(Source texts of formatted documents)
■ ■ ■ ■

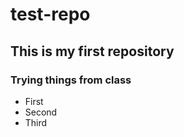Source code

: # test-repo

## This is my first repository

### Trying things from class

* First
* Second
* Third
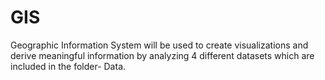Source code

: # GIS
Geographic Information System will be used to create visualizations and derive meaningful information by analyzing 4 different datasets which are included in the folder- Data. 
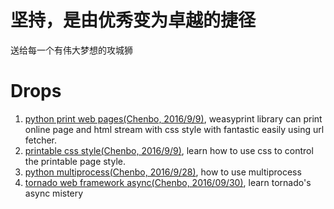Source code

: # 坚持，是由优秀变为卓越的捷径

送给每一个有伟大梦想的攻城狮

# Drops

1. [python print web pages(Chenbo, 2016/9/9)](http://weasyprint.org/),
   weasyprint library can print online page and html stream with css style with fantastic easily using url fetcher.
2. [printable css style(Chenbo, 2016/9/9)](https://www.smashingmagazine.com/2015/01/designing-for-print-with-css/),   learn how to use css to control the printable page style.
3. [python multiprocess(Chenbo, 2016/9/28)](https://www.usenix.org/system/files/login/articles/login1210_beazley.pdf), how to use multiprocess
4. [tornado web framework async(Chenbo, 2016/09/30)](https://www.usenix.org/system/files/login/articles/login1210_beazley.pdf), learn tornado's async mistery
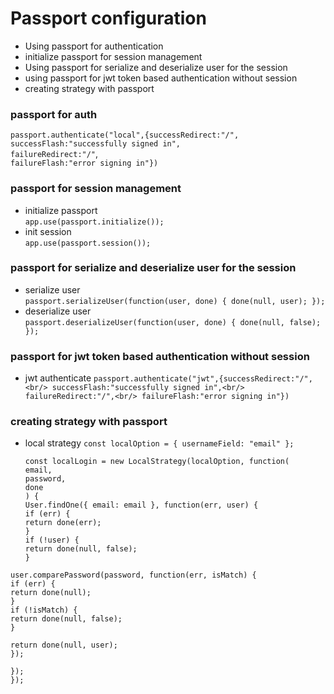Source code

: # Passport configuration

* Using passport for authentication
* initialize passport for session management
* Using passport for serialize and deserialize user for the session
* using passport for jwt token based authentication without session
* creating strategy with passport

### passport for auth<br/>

`passport.authenticate("local",{successRedirect:"/",`<br/>`successFlash:"successfully signed in",`<br/> `failureRedirect:"/"`,<br/> `failureFlash:"error signing in"})`

### passport for session management

* initialize passport<br/>
  `app.use(passport.initialize());`
* init session<br/>
  `app.use(passport.session());`

### passport for serialize and deserialize user for the session

* serialize user<br/>
  `passport.serializeUser(function(user, done) { done(null, user); });`
* deserialize user<br/>
  `passport.deserializeUser(function(user, done) { done(null, false); });`

### passport for jwt token based authentication without session

* jwt authenticate
  `passport.authenticate("jwt",{successRedirect:"/",<br/> successFlash:"successfully signed in",<br/> failureRedirect:"/",<br/> failureFlash:"error signing in"})`

### creating strategy with passport

* local strategy
  `const localOption = { usernameField: "email" };`

  `const localLogin = new LocalStrategy(localOption, function(`<br/>
  `email,`<br/>
  `password,`<br/>
  `done`<br/>
  `) {`<br/>
  `User.findOne({ email: email }, function(err, user) {`<br/>
  `if (err) {`<br/>
  `return done(err);`<br/>
  `}`<br/>
  `if (!user) {`<br/>
  `return done(null, false);`<br/>
  `}`<br/>

`user.comparePassword(password, function(err, isMatch) {`<br/>
`if (err) {`<br/>
`return done(null);`<br/>
`}`<br/>
`if (!isMatch) {`<br/>
`return done(null, false);`<br/>
`}`<br/>

`return done(null, user);`<br/>
`});`<br/>

`});`<br/>
`});`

■ ■ ■ ■

Scan the lines above, and whenever one holds the string "function", copy it.

  `passport.serializeUser(function(user, done) { done(null, user); });`
  `passport.deserializeUser(function(user, done) { done(null, false); });`
  `const localLogin = new LocalStrategy(localOption, function(`<br/>
  `User.findOne({ email: email }, function(err, user) {`<br/>
`user.comparePassword(password, function(err, isMatch) {`<br/>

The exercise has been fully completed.